__YOUR ASSIGNMENT__. With the images removed, return every line below exactly as it reads.

__SUPPLIED RECORDS__.
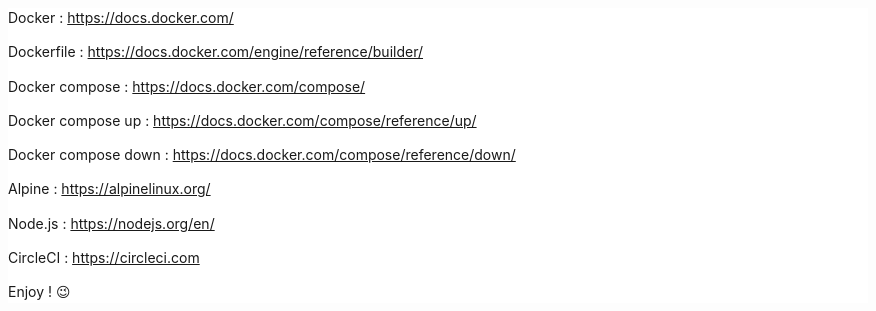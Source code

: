 Docker              : https://docs.docker.com/

Dockerfile          : https://docs.docker.com/engine/reference/builder/

Docker compose      : https://docs.docker.com/compose/

Docker compose up   : https://docs.docker.com/compose/reference/up/

Docker compose down : https://docs.docker.com/compose/reference/down/

Alpine              : https://alpinelinux.org/

Node.js             : https://nodejs.org/en/

CircleCI            : https://circleci.com


Enjoy ! 😉
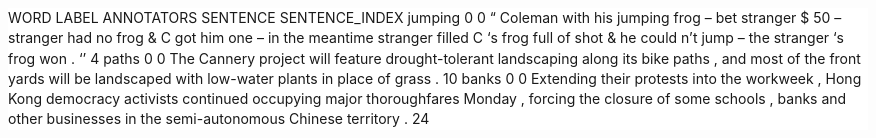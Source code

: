  <thead>

  <tr>

   <th>WORD</th>

   <th>LABEL</th>

   <th>ANNOTATORS</th>

   <th>SENTENCE</th>

   <th>SENTENCE_INDEX</th>

  </tr>

 </thead>

 <tbody>

  <tr>

   <td>jumping</td>

   <td>0</td>

   <td>0</td>

   <td>“ Coleman with his jumping frog – bet stranger $ 50 – stranger had no frog &amp; C got him one – in the meantime stranger filled C ‘s frog full of shot &amp; he could n’t jump – the stranger ‘s frog won . ‘’</td>

   <td>4</td>

  </tr>

  <tr>

   <td>paths</td>

   <td>0</td>

   <td>0</td>

   <td>The Cannery project will feature drought-tolerant landscaping along its bike paths , and most of the front yards will be landscaped with low-water plants in place of grass .</td>

   <td>10</td>

  </tr>

  <tr>

   <td>banks</td>

   <td>0</td>

   <td>0</td>

   <td>Extending their protests into the workweek , Hong Kong democracy activists continued occupying major thoroughfares Monday , forcing the closure of some schools , banks and other businesses in the semi-autonomous Chinese territory .</td>

   <td>24</td>
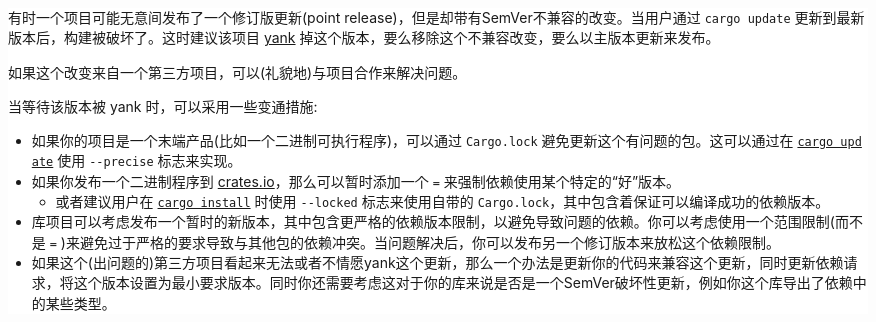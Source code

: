 有时一个项目可能无意间发布了一个修订版更新(point release)，但是却带有SemVer不兼容的改变。当用户通过 `cargo update` 更新到最新版本后，构建被破坏了。这时建议该项目 [yank] 掉这个版本，要么移除这个不兼容改变，要么以主版本更新来发布。

如果这个改变来自一个第三方项目，可以(礼貌地)与项目合作来解决问题。

当等待该版本被 yank 时，可以采用一些变通措施:

* 如果你的项目是一个末端产品(比如一个二进制可执行程序)，可以通过 `Cargo.lock` 避免更新这个有问题的包。这可以通过在 [`cargo update`] 使用 `--precise` 标志来实现。
* 如果你发布一个二进制程序到 [crates.io]，那么可以暂时添加一个 `=` 来强制依赖使用某个特定的“好”版本。
	* 或者建议用户在 [`cargo install`] 时使用 `--locked` 标志来使用自带的 `Cargo.lock`，其中包含着保证可以编译成功的依赖版本。
* 库项目可以考虑发布一个暂时的新版本，其中包含更严格的依赖版本限制，以避免导致问题的依赖。你可以考虑使用一个范围限制(而不是 `=` )来避免过于严格的要求导致与其他包的依赖冲突。当问题解决后，你可以发布另一个修订版本来放松这个依赖限制。
* 如果这个(出问题的)第三方项目看起来无法或者不情愿yank这个更新，那么一个办法是更新你的代码来兼容这个更新，同时更新依赖请求，将这个版本设置为最小要求版本。同时你还需要考虑这对于你的库来说是否是一个SemVer破坏性更新，例如你这个库导出了依赖中的某些类型。



[Specifying Dependencies]: specifying-dependencies.md
[`cargo tree`]: ../commands/cargo-tree.md
[SemVer]: https://semver.org/
[SemVer Compatibility]: semver.md
[Version-incompatibility hazards]: #version-incompatibility-hazards
[semver trick]: https://github.com/dtolnay/semver-trick
[`downcast_ref`]: https://doc.rust-lang.org/std/any/trait.Any.html#method.downcast_ref
[`cargo install`]: ../commands/cargo-install.md
[known issue]: https://github.com/rust-lang/crates.io/issues/1059
[crates.io]: https://crates.io/
[`im`]: https://crates.io/crates/im
[`perf` feature]: https://github.com/rust-lang/regex/blob/1.3.0/Cargo.toml#L56
[`rayon` dependency]: https://github.com/bodil/im-rs/blob/v15.0.0/Cargo.toml#L47
[`regex`]: https://crates.io/crates/regex
[`serde` dependency]: https://github.com/bodil/im-rs/blob/v15.0.0/Cargo.toml#L46
[features]: features.md
[removing an optional dependency]: semver.md#cargo-remove-opt-dep
[workspace]: workspaces.md
[build-dependencies]: specifying-dependencies.md#build-dependencies
[dev-dependencies]: specifying-dependencies.md#development-dependencies
[resolver-field]: features.md#resolver-versions
[`links` field]: manifest.md#the-links-field
[`libgit2-sys`]: https://crates.io/crates/libgit2-sys
[yank]: publishing.md#cargo-yank
[`cargo build`]: ../commands/cargo-build.md
[`cargo update`]: ../commands/cargo-update.md
[Overriding Dependencies]: overriding-dependencies.md
[build]: specifying-dependencies.md#build-dependencies
[dev-dependencies]: specifying-dependencies.md#development-dependencies
[Platform-specific dependencies]: specifying-dependencies.md#platform-specific-dependencies
[virtual workspace]: workspaces.md#virtual-workspace
[features-2]: features.md#feature-resolver-version-2
[SemVer guidelines]: semver.md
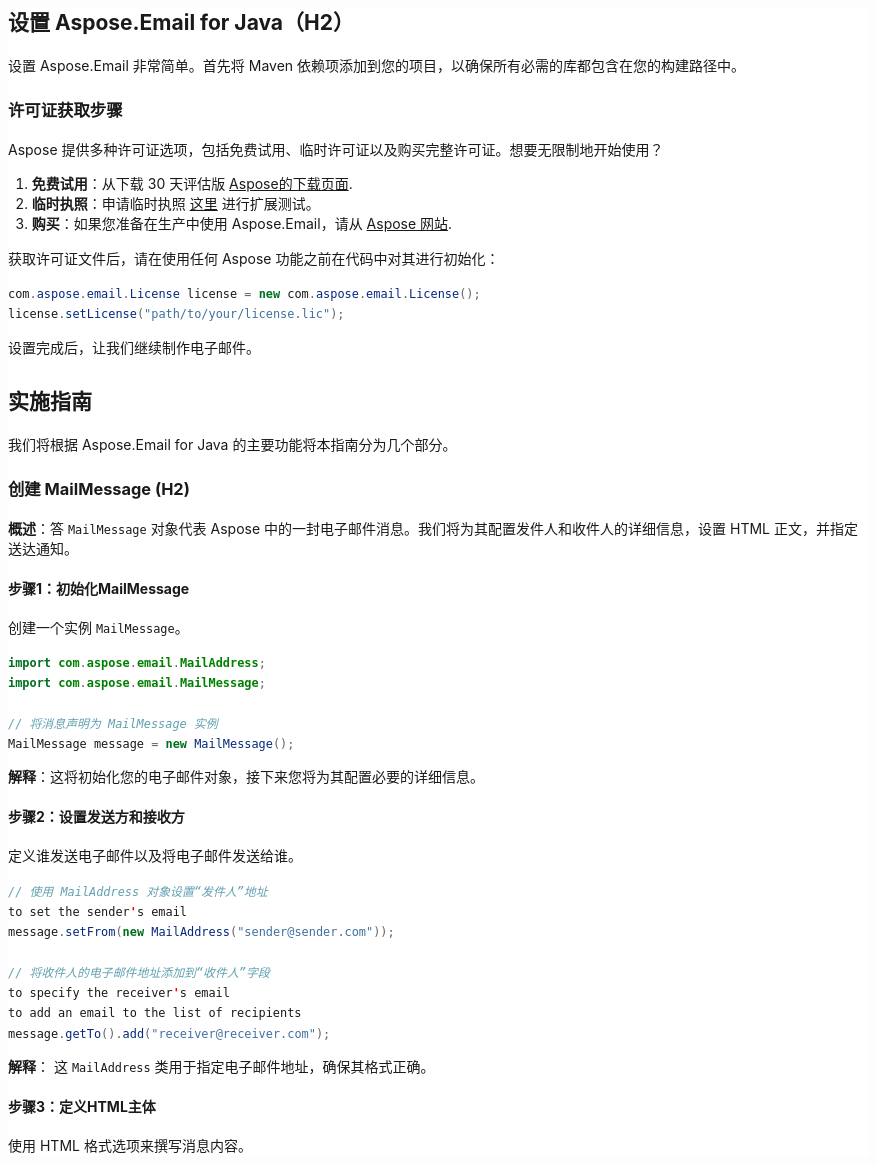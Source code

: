 ## 设置 Aspose.Email for Java（H2）
设置 Aspose.Email 非常简单。首先将 Maven 依赖项添加到您的项目，以确保所有必需的库都包含在您的构建路径中。

### 许可证获取步骤
Aspose 提供多种许可证选项，包括免费试用、临时许可证以及购买完整许可证。想要无限制地开始使用？
1. **免费试用**：从下载 30 天评估版 [Aspose的下载页面](https://releases。aspose.com/email/java/).
2. **临时执照**：申请临时执照 [这里](https://purchase.aspose.com/temporary-license/) 进行扩展测试。
3. **购买**：如果您准备在生产中使用 Aspose.Email，请从 [Aspose 网站](https://purchase。aspose.com/buy).

获取许可证文件后，请在使用任何 Aspose 功能之前在代码中对其进行初始化：

```java
com.aspose.email.License license = new com.aspose.email.License();
license.setLicense("path/to/your/license.lic");
```

设置完成后，让我们继续制作电子邮件。

## 实施指南
我们将根据 Aspose.Email for Java 的主要功能将本指南分为几个部分。

### 创建 MailMessage (H2)
**概述**：答 `MailMessage` 对象代表 Aspose 中的一封电子邮件消息。我们将为其配置发件人和收件人的详细信息，设置 HTML 正文，并指定送达通知。

#### 步骤1：初始化MailMessage
创建一个实例 `MailMessage`。

```java
import com.aspose.email.MailAddress;
import com.aspose.email.MailMessage;

// 将消息声明为 MailMessage 实例
MailMessage message = new MailMessage();
```
**解释**：这将初始化您的电子邮件对象，接下来您将为其配置必要的详细信息。

#### 步骤2：设置发送方和接收方
定义谁发送电子邮件以及将电子邮件发送给谁。

```java
// 使用 MailAddress 对象设置“发件人”地址
to set the sender's email
message.setFrom(new MailAddress("sender@sender.com"));

// 将收件人的电子邮件地址添加到“收件人”字段
to specify the receiver's email
to add an email to the list of recipients
message.getTo().add("receiver@receiver.com");
```
**解释**： 这 `MailAddress` 类用于指定电子邮件地址，确保其格式正确。

#### 步骤3：定义HTML主体
使用 HTML 格式选项来撰写消息内容。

__YOUR SOLUTION__.
Source code

: Docker              : https://docs.docker.com/

Dockerfile          : https://docs.docker.com/engine/reference/builder/

Docker compose      : https://docs.docker.com/compose/

Docker compose up   : https://docs.docker.com/compose/reference/up/

Docker compose down : https://docs.docker.com/compose/reference/down/

Alpine              : https://alpinelinux.org/

Node.js             : https://nodejs.org/en/

CircleCI            : https://circleci.com


Enjoy ! 😉
Source code

:  <thead>

  <tr>

   <th>WORD</th>

   <th>LABEL</th>

   <th>ANNOTATORS</th>

   <th>SENTENCE</th>

   <th>SENTENCE_INDEX</th>

  </tr>

 </thead>

 <tbody>

  <tr>

   <td>jumping</td>

   <td>0</td>

   <td>0</td>

   <td>“ Coleman with his jumping frog – bet stranger $ 50 – stranger had no frog &amp; C got him one – in the meantime stranger filled C ‘s frog full of shot &amp; he could n’t jump – the stranger ‘s frog won . ‘’</td>

   <td>4</td>

  </tr>

  <tr>

   <td>paths</td>

   <td>0</td>

   <td>0</td>

   <td>The Cannery project will feature drought-tolerant landscaping along its bike paths , and most of the front yards will be landscaped with low-water plants in place of grass .</td>

   <td>10</td>

  </tr>

  <tr>

   <td>banks</td>

   <td>0</td>

   <td>0</td>

   <td>Extending their protests into the workweek , Hong Kong democracy activists continued occupying major thoroughfares Monday , forcing the closure of some schools , banks and other businesses in the semi-autonomous Chinese territory .</td>

   <td>24</td>
Source code

: 有时一个项目可能无意间发布了一个修订版更新(point release)，但是却带有SemVer不兼容的改变。当用户通过 `cargo update` 更新到最新版本后，构建被破坏了。这时建议该项目 [yank] 掉这个版本，要么移除这个不兼容改变，要么以主版本更新来发布。

如果这个改变来自一个第三方项目，可以(礼貌地)与项目合作来解决问题。

当等待该版本被 yank 时，可以采用一些变通措施:

* 如果你的项目是一个末端产品(比如一个二进制可执行程序)，可以通过 `Cargo.lock` 避免更新这个有问题的包。这可以通过在 [`cargo update`] 使用 `--precise` 标志来实现。
* 如果你发布一个二进制程序到 [crates.io]，那么可以暂时添加一个 `=` 来强制依赖使用某个特定的“好”版本。
	* 或者建议用户在 [`cargo install`] 时使用 `--locked` 标志来使用自带的 `Cargo.lock`，其中包含着保证可以编译成功的依赖版本。
* 库项目可以考虑发布一个暂时的新版本，其中包含更严格的依赖版本限制，以避免导致问题的依赖。你可以考虑使用一个范围限制(而不是 `=` )来避免过于严格的要求导致与其他包的依赖冲突。当问题解决后，你可以发布另一个修订版本来放松这个依赖限制。
* 如果这个(出问题的)第三方项目看起来无法或者不情愿yank这个更新，那么一个办法是更新你的代码来兼容这个更新，同时更新依赖请求，将这个版本设置为最小要求版本。同时你还需要考虑这对于你的库来说是否是一个SemVer破坏性更新，例如你这个库导出了依赖中的某些类型。



[Specifying Dependencies]: specifying-dependencies.md
[`cargo tree`]: ../commands/cargo-tree.md
[SemVer]: https://semver.org/
[SemVer Compatibility]: semver.md
[Version-incompatibility hazards]: #version-incompatibility-hazards
[semver trick]: https://github.com/dtolnay/semver-trick
[`downcast_ref`]: https://doc.rust-lang.org/std/any/trait.Any.html#method.downcast_ref
[`cargo install`]: ../commands/cargo-install.md
[known issue]: https://github.com/rust-lang/crates.io/issues/1059
[crates.io]: https://crates.io/
[`im`]: https://crates.io/crates/im
[`perf` feature]: https://github.com/rust-lang/regex/blob/1.3.0/Cargo.toml#L56
[`rayon` dependency]: https://github.com/bodil/im-rs/blob/v15.0.0/Cargo.toml#L47
[`regex`]: https://crates.io/crates/regex
[`serde` dependency]: https://github.com/bodil/im-rs/blob/v15.0.0/Cargo.toml#L46
[features]: features.md
[removing an optional dependency]: semver.md#cargo-remove-opt-dep
[workspace]: workspaces.md
[build-dependencies]: specifying-dependencies.md#build-dependencies
[dev-dependencies]: specifying-dependencies.md#development-dependencies
[resolver-field]: features.md#resolver-versions
[`links` field]: manifest.md#the-links-field
[`libgit2-sys`]: https://crates.io/crates/libgit2-sys
[yank]: publishing.md#cargo-yank
[`cargo build`]: ../commands/cargo-build.md
[`cargo update`]: ../commands/cargo-update.md
[Overriding Dependencies]: overriding-dependencies.md
[build]: specifying-dependencies.md#build-dependencies
[dev-dependencies]: specifying-dependencies.md#development-dependencies
[Platform-specific dependencies]: specifying-dependencies.md#platform-specific-dependencies
[virtual workspace]: workspaces.md#virtual-workspace
[features-2]: features.md#feature-resolver-version-2
[SemVer guidelines]: semver.md
Source code

: ## 设置 Aspose.Email for Java（H2）
设置 Aspose.Email 非常简单。首先将 Maven 依赖项添加到您的项目，以确保所有必需的库都包含在您的构建路径中。

### 许可证获取步骤
Aspose 提供多种许可证选项，包括免费试用、临时许可证以及购买完整许可证。想要无限制地开始使用？
1. **免费试用**：从下载 30 天评估版 [Aspose的下载页面](https://releases。aspose.com/email/java/).
2. **临时执照**：申请临时执照 [这里](https://purchase.aspose.com/temporary-license/) 进行扩展测试。
3. **购买**：如果您准备在生产中使用 Aspose.Email，请从 [Aspose 网站](https://purchase。aspose.com/buy).

获取许可证文件后，请在使用任何 Aspose 功能之前在代码中对其进行初始化：

```java
com.aspose.email.License license = new com.aspose.email.License();
license.setLicense("path/to/your/license.lic");
```

设置完成后，让我们继续制作电子邮件。

## 实施指南
我们将根据 Aspose.Email for Java 的主要功能将本指南分为几个部分。

### 创建 MailMessage (H2)
**概述**：答 `MailMessage` 对象代表 Aspose 中的一封电子邮件消息。我们将为其配置发件人和收件人的详细信息，设置 HTML 正文，并指定送达通知。

#### 步骤1：初始化MailMessage
创建一个实例 `MailMessage`。

```java
import com.aspose.email.MailAddress;
import com.aspose.email.MailMessage;

// 将消息声明为 MailMessage 实例
MailMessage message = new MailMessage();
```
**解释**：这将初始化您的电子邮件对象，接下来您将为其配置必要的详细信息。

#### 步骤2：设置发送方和接收方
定义谁发送电子邮件以及将电子邮件发送给谁。

```java
// 使用 MailAddress 对象设置“发件人”地址
to set the sender's email
message.setFrom(new MailAddress("sender@sender.com"));

// 将收件人的电子邮件地址添加到“收件人”字段
to specify the receiver's email
to add an email to the list of recipients
message.getTo().add("receiver@receiver.com");
```
**解释**： 这 `MailAddress` 类用于指定电子邮件地址，确保其格式正确。

#### 步骤3：定义HTML主体
使用 HTML 格式选项来撰写消息内容。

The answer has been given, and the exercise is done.